Activity
Provide only the number of lines in the following data that contain "MongoDB".

╭─ Records to process

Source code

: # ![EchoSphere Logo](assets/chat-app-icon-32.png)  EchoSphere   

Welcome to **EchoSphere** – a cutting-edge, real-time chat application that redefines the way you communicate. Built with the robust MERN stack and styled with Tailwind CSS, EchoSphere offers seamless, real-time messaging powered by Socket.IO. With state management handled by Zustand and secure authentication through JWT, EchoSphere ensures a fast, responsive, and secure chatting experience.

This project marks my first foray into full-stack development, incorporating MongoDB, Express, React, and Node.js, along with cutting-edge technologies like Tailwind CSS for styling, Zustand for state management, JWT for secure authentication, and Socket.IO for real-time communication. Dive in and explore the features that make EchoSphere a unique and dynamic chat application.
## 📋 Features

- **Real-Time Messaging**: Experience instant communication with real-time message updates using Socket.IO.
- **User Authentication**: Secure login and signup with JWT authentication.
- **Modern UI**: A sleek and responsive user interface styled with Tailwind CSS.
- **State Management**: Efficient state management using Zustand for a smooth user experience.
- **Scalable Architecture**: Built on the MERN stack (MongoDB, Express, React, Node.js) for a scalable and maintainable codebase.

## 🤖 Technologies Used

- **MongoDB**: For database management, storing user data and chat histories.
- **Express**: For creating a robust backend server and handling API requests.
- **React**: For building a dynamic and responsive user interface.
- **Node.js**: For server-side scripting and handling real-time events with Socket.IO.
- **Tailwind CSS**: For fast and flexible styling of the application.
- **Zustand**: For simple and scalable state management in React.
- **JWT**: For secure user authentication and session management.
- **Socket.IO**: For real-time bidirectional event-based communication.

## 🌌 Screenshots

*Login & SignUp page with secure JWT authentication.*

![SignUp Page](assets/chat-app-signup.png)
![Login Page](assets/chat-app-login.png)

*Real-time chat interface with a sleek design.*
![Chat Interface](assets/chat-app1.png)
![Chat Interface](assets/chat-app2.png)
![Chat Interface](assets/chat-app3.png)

╰─

Final answer
3